А расчет – что ж, без расчета царям нельзя. Им за страну ответ перед Богом держать. Перед Богом за страну и за народ свой.
Шуршат тараканы во мху меж бревнышками. Как представит их Софья, краснорожих, как ей казалось, жесткоспиных, как чудилось, усатых и сухих, так и жарко становится под коленками. Сжалась в клубочек царица, округлые колени притянула к полным персям, стало теплее и уютнее. С царем, с великим князем в постели теплее, да занемог Иван, отдельно лег. Похрапывает на дальней постели, ближе к печке. А у неё свои мысли в голове. Как клубочком свернулась, так и детство вспомнила.
Она хорошо помнила последнего византийского императора, своего дядю Константина. Брал дядя её с собой в собор святой Софии.
Почему ей запомнилось, как мерзла она в огромном соборе? Может, время было зимнее, может нездорова была. А только потом лежала в постели, свернувшись клубочком, дрожала.
Плакала. Не вспомнить, чего плакала? Может, конец великого города предчувствовала? Ум то у неё детский, ранний. Все понимала и предугадывала.
А пал великий город в теплый день 29 мая 1453 года. Только Софьи уж не было в Константинополе. Увезли её в Морею, на Пелопонесс, к отцу, Фоме, деспоту Морейскому, брату царя.

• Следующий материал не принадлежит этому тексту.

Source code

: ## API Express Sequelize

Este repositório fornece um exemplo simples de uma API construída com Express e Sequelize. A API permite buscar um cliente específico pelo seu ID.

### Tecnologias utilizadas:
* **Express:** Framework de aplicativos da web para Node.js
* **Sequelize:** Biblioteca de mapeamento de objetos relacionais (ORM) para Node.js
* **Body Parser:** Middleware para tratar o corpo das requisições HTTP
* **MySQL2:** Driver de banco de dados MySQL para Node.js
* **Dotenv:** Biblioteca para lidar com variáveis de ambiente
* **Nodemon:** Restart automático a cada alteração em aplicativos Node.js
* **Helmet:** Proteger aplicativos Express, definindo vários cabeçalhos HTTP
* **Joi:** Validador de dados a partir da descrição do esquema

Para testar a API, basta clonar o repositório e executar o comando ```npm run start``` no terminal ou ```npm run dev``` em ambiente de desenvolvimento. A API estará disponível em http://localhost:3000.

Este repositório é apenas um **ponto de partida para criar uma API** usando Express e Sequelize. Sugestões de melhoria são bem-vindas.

И уж там слушала она рассказ как пал великий город, как погиб в бою царь Константин в проломе у ворот святого Романа, пытаясь преградить путь врагам…
С тех пор уж много лет так: как тревога, печаль, горестное предчувствие, так бьет её дрожь-лихорадка, свертывается она как в детстве в клубочек, согревается, молитвами беду отводит.
У неё хворь – нервная, у Ивана – нутряная. Вот она и молится, свернувшись в клубочек, хворь от князя отгоняет.
И хотя живет Софья в гордыне – пелену, своими руками вышитую, надписала «царевной царегородской», а не великой княгиней московской, все ж прикипела со временем к Ивану. Вот и сейчас – жалела его. Молилась за его выздоровление.
С детских лет знала Софья чудесные свойства драгоценных камней. У каждого из самоцветов – своя судьба и роль – рубин одно лечит, сапфир другое, изумруд – третье. Византия – Восток. На Востоке всегда считалось, что обладание чистым, прозрачным драгоценным камнем сулит многие блага, носить же на себе камни с пороками – значит навлекать на себя немилость Божию, болезни, изгнание.
Да все хорошо не бывает. Чистой воды были камни в сокровищнице императоров Византийских, однако ж от изгнания и гибели не спасли. Были в ларце, доставшемся Софье по наследству от деспота Фомы, изумруды – камни мудрости,. и сапфиры, страхи отгоняющие, и рубины, – сердце врачующие, и гиацинты – кручину развевающие, и бирюза, нутряную немочь исцеляющие, и алмазы, охраняющие воина в бою.